03. Shenzhen Future: Hong Kong, or Singapore?

Shenzhen’s land planning and property market policies determine the city’s industrial structure and urban positioning.

Irish economist Richard Cantillon once pointed out in his famous “Introduction to the Nature of Business”: “Landowners determine the population and market price of a country.”

He found that how the city-state lords who control the land arranged for land production, growing food, growing grapes, or hunting, determined how many people could feed on the land, and determined the price of food on the land.
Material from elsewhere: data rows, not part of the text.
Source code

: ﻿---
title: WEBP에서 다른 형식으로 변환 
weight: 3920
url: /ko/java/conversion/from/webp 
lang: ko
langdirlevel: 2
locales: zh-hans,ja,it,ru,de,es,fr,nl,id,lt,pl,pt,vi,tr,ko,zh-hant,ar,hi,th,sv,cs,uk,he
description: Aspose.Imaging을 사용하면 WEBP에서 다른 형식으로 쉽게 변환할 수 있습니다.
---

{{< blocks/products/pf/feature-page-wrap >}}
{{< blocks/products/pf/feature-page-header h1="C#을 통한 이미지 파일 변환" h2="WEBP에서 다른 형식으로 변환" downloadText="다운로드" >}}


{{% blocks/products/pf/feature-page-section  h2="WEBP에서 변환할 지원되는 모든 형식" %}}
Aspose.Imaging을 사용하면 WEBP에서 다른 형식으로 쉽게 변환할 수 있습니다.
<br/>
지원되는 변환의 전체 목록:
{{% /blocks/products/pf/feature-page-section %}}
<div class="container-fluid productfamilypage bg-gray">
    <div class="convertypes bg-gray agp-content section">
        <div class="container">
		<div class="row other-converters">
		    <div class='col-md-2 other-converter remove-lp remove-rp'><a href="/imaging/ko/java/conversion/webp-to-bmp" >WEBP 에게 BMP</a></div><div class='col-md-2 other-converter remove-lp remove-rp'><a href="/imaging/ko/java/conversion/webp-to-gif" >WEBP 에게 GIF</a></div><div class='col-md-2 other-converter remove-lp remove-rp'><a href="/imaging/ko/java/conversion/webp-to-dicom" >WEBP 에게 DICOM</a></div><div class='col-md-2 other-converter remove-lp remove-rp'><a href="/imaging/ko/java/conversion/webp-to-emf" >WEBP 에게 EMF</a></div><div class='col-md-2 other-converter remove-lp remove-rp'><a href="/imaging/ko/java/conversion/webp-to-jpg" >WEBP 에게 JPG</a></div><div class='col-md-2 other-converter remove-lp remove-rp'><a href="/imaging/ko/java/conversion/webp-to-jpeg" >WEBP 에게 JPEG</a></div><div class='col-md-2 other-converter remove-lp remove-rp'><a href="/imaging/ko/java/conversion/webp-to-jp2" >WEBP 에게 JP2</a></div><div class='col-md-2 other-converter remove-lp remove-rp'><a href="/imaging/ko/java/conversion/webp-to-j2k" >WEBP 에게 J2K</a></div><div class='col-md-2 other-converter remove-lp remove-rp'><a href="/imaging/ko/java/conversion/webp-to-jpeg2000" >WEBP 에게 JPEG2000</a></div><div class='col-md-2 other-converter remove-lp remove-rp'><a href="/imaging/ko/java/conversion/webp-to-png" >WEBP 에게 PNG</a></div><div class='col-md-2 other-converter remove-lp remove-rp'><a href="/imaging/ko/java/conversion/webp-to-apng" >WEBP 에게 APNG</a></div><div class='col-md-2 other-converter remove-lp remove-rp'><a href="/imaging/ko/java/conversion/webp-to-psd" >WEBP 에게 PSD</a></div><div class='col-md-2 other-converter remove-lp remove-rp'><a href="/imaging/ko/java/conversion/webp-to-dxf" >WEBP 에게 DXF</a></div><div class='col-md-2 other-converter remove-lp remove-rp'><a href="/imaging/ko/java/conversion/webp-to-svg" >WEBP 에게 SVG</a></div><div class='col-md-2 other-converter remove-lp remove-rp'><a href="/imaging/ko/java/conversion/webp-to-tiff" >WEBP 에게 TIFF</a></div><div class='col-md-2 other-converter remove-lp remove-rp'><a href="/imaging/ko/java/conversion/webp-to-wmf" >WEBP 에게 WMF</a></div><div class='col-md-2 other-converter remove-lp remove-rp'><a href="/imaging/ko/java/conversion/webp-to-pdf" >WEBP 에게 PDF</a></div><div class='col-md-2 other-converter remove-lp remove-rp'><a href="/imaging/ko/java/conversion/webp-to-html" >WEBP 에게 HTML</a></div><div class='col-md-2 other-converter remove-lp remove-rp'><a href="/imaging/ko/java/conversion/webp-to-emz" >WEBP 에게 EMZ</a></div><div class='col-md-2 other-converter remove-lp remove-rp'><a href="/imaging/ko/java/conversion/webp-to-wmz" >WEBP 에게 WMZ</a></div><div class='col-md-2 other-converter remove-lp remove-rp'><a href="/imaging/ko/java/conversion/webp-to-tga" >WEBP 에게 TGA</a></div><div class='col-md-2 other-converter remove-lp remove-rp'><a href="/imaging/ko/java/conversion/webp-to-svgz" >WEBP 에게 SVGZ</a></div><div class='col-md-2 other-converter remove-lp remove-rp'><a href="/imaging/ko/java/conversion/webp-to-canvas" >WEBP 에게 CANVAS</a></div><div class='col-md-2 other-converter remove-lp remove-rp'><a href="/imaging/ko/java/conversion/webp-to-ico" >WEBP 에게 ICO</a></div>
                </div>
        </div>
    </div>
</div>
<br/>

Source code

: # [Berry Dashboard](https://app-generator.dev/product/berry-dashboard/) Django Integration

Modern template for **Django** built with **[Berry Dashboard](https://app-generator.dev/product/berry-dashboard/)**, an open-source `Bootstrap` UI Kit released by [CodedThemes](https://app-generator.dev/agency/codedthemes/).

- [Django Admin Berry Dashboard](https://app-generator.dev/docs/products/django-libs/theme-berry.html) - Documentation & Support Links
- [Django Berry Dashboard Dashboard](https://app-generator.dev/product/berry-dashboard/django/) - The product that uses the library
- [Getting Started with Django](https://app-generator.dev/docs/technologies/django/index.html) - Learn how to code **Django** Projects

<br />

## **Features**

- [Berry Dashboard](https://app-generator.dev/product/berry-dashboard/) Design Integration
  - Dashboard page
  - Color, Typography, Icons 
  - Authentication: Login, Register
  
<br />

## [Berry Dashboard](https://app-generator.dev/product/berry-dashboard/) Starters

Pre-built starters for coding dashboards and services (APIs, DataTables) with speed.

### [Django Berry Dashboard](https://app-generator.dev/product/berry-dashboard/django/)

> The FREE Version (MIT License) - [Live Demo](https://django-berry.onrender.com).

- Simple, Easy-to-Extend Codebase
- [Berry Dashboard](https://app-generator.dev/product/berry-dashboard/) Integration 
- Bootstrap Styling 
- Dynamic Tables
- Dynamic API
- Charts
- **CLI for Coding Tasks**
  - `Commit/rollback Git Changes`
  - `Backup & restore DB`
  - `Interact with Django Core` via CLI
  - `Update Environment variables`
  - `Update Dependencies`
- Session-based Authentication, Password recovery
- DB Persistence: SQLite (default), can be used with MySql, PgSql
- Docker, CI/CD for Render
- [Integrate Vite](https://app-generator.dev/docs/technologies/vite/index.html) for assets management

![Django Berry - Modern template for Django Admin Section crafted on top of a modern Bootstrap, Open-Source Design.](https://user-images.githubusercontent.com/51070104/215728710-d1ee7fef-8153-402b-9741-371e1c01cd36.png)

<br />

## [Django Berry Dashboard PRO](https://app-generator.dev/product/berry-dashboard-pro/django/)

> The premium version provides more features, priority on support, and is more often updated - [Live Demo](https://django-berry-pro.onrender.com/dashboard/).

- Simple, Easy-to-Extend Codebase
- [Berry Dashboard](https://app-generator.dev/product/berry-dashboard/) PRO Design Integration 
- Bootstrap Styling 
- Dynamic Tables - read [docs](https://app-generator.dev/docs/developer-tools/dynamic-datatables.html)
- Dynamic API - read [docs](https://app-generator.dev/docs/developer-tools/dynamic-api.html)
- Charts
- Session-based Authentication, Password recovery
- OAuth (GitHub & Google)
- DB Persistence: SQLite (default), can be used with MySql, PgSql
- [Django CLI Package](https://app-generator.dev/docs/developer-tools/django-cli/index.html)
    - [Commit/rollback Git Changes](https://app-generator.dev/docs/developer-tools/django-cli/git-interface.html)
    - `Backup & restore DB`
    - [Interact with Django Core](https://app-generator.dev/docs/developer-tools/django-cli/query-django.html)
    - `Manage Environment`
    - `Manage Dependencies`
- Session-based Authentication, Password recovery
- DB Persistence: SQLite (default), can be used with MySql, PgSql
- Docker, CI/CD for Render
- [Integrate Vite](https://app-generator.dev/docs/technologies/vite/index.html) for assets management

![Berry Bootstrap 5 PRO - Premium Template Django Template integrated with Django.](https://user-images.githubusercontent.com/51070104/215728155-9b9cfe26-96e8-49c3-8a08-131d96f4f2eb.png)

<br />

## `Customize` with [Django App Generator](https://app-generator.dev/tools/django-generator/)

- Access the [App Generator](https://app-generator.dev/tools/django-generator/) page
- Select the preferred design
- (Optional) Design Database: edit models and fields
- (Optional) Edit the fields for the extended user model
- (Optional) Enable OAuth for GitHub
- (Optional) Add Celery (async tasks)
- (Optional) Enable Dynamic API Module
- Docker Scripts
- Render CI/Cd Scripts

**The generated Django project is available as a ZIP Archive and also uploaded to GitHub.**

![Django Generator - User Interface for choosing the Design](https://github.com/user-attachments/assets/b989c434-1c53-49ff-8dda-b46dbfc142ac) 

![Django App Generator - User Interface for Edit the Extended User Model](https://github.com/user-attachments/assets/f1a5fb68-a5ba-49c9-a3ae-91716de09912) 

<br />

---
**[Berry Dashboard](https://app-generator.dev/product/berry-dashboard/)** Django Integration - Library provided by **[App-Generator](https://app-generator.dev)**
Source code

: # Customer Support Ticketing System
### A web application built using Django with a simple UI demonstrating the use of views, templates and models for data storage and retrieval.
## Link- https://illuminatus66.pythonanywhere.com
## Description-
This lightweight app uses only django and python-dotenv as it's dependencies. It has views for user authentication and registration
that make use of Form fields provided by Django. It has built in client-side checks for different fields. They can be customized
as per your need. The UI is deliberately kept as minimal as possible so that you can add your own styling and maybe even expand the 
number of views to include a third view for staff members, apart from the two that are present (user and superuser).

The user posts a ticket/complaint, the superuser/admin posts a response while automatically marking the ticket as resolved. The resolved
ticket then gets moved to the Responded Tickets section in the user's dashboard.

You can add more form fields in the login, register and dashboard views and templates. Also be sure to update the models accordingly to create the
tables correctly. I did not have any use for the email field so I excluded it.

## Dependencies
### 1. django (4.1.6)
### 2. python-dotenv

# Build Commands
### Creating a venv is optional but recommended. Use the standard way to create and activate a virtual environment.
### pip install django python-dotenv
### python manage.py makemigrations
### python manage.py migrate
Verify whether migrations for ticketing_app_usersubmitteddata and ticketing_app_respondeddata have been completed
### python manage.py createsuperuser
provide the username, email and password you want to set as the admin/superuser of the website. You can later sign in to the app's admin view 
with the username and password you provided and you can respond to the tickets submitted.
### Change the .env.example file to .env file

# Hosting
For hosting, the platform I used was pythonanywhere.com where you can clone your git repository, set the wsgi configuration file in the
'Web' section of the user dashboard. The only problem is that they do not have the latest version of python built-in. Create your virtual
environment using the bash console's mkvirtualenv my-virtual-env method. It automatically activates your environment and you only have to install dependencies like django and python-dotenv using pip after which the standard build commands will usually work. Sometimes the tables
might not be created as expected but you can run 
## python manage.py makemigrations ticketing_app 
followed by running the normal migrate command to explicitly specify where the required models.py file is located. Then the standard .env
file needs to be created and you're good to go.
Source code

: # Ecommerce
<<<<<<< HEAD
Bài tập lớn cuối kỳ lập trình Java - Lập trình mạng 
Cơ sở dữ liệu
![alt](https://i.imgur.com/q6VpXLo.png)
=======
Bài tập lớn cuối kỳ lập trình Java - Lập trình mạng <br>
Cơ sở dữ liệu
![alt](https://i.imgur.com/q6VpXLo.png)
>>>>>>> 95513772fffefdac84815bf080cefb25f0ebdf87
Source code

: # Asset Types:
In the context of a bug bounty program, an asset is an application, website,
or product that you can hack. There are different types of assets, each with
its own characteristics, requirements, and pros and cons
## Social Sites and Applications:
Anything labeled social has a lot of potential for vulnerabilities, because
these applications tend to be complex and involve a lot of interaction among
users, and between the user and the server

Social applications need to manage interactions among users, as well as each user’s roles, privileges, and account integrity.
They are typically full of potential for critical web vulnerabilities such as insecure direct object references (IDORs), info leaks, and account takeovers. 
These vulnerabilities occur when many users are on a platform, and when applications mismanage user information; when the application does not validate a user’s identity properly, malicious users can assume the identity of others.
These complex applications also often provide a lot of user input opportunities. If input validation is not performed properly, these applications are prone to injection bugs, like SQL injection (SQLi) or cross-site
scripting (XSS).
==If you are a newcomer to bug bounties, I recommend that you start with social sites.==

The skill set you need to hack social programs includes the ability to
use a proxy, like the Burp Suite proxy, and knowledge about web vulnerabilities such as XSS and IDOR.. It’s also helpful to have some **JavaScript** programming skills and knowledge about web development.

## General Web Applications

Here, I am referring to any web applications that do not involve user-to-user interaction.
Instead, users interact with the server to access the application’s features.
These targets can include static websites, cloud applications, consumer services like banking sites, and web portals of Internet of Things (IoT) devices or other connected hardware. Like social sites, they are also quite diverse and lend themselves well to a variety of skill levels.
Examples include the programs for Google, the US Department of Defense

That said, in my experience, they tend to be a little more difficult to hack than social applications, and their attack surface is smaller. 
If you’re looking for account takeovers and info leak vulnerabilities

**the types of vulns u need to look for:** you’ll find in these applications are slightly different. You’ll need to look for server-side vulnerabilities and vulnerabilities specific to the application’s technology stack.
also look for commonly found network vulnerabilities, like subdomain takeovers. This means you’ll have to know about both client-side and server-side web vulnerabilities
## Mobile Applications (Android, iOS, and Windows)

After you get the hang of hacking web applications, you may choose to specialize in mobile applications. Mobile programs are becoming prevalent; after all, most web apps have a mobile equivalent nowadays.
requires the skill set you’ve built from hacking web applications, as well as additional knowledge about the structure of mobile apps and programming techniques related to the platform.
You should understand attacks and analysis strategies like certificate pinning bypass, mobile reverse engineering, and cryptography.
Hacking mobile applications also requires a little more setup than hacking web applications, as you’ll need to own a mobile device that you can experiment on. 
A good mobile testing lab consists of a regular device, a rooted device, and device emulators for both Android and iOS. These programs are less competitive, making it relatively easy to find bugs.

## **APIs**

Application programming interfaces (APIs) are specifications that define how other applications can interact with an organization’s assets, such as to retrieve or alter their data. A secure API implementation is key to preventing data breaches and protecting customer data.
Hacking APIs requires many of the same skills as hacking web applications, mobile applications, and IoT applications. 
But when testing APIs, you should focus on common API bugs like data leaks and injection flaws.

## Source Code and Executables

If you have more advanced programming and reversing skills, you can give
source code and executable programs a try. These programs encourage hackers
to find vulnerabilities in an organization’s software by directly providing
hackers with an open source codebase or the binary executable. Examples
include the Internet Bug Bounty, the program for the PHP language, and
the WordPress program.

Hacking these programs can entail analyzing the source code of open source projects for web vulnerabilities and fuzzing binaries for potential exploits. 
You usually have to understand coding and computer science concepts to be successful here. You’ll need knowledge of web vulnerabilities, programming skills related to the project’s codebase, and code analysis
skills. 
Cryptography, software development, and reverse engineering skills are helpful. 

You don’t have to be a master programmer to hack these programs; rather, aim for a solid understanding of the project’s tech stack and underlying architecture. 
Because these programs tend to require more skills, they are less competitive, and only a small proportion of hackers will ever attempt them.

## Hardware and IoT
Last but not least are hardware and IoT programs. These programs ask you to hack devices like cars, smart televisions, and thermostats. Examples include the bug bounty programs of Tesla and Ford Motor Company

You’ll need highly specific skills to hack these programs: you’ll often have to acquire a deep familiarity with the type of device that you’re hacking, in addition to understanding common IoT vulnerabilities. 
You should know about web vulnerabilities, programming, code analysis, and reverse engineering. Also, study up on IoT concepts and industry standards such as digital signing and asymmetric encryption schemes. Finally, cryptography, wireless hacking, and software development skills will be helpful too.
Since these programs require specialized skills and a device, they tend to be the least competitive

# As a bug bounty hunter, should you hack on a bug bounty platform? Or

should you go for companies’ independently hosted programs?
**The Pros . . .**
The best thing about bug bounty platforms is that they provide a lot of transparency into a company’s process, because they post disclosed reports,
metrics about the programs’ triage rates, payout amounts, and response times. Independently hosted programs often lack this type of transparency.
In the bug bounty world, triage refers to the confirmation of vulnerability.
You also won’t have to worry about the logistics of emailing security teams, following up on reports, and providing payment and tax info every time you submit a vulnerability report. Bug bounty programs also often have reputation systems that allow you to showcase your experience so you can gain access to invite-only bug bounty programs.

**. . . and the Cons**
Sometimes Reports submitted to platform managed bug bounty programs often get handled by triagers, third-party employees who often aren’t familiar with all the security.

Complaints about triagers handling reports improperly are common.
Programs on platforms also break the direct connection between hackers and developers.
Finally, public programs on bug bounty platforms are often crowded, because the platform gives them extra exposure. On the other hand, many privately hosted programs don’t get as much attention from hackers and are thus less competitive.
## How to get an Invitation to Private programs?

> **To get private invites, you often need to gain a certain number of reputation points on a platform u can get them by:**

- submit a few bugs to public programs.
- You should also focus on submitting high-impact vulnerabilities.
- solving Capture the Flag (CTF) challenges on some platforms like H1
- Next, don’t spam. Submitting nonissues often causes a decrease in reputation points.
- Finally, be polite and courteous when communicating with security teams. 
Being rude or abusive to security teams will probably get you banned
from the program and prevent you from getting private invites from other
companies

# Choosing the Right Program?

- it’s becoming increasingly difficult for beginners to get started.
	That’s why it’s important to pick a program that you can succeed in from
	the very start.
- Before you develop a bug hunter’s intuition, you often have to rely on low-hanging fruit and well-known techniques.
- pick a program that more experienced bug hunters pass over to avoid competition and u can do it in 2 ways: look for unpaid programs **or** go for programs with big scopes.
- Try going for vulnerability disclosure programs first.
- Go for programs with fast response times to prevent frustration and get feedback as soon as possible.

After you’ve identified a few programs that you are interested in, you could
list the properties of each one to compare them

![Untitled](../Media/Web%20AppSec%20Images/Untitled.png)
Shenzhen has a tense human and land conflict, there is a scarce land for development, how much land the government supplies each year, and how to arrange the use of land determines the city’s industrial structure and future prospects; it determines the population that the city can accommodate The number greatly affects the price of real estate; it also indirectly affects whether young people in the city are married late, have no children, how many children they have, and whether they have two children.

The industrial structure of the city can be seen from the land supply structure in Shenzhen:

I. Extremely reduce the land supply of residential land, so as to maintain high housing prices, enlarge financial assets, strengthen the financial market, and finance the real economy and high-tech industries;

2. Ensuring sufficient industrial land (the city’s industrial land should not be less than 30% of construction land), establish an industrial city, promote the transformation and upgrading of industrial structure, and vigorously develop high-tech industries and high-end manufacturing.